Exercise directions —
The reply must repeat each entry exactly and contain no pictures.

Source records —
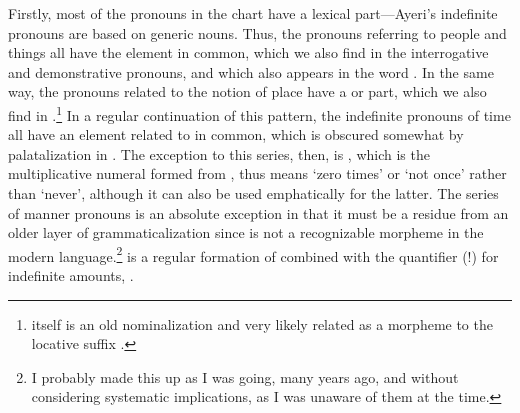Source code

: Firstly, most of the pronouns in the chart have a lexical part---Ayeri's 
indefinite pronouns are based on generic nouns. Thus, the pronouns referring to 
people and things all have the  element in common, which we 
also find in the interrogative and demonstrative pronouns, and which also 
appears in the word . In the same way, the pronouns 
related to the notion of place have a  or  part, 
which we also find in .\footnote{ itself 
is an old nominalization and very likely related as a morpheme to the locative 
suffix .} In a regular continuation of this pattern, the 
indefinite pronouns of time all have an element related to 
 in common, which is obscured somewhat by palatalization 
in . The exception to this series, then, is 
, which is the multiplicative numeral formed from 
, thus means `zero times' or `not once' rather than 
`never', although it can also be used emphatically for the latter. The series 
of manner pronouns is an absolute exception in that it must be a residue from 
an older layer of grammaticalization since  is not a 
recognizable morpheme in the modern language.\footnote{I probably made this up 
as I was going, many years ago, and without considering systematic 
implications, as I was unaware of them at the time.}  
is a regular formation of  combined with the 
quantifier (!) for indefinite amounts, .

Answer to the problem —
Source code

: Firstly, most of the pronouns in the chart have a lexical part---Ayeri's 
indefinite pronouns are based on generic nouns. Thus, the pronouns referring to 
people and things all have the  element in common, which we 
also find in the interrogative and demonstrative pronouns, and which also 
appears in the word . In the same way, the pronouns 
related to the notion of place have a  or  part, 
which we also find in .\footnote{ itself 
is an old nominalization and very likely related as a morpheme to the locative 
suffix .} In a regular continuation of this pattern, the 
indefinite pronouns of time all have an element related to 
 in common, which is obscured somewhat by palatalization 
in . The exception to this series, then, is 
, which is the multiplicative numeral formed from 
, thus means `zero times' or `not once' rather than 
`never', although it can also be used emphatically for the latter. The series 
of manner pronouns is an absolute exception in that it must be a residue from 
an older layer of grammaticalization since  is not a 
recognizable morpheme in the modern language.\footnote{I probably made this up 
as I was going, many years ago, and without considering systematic 
implications, as I was unaware of them at the time.}  
is a regular formation of  combined with the 
quantifier (!) for indefinite amounts, .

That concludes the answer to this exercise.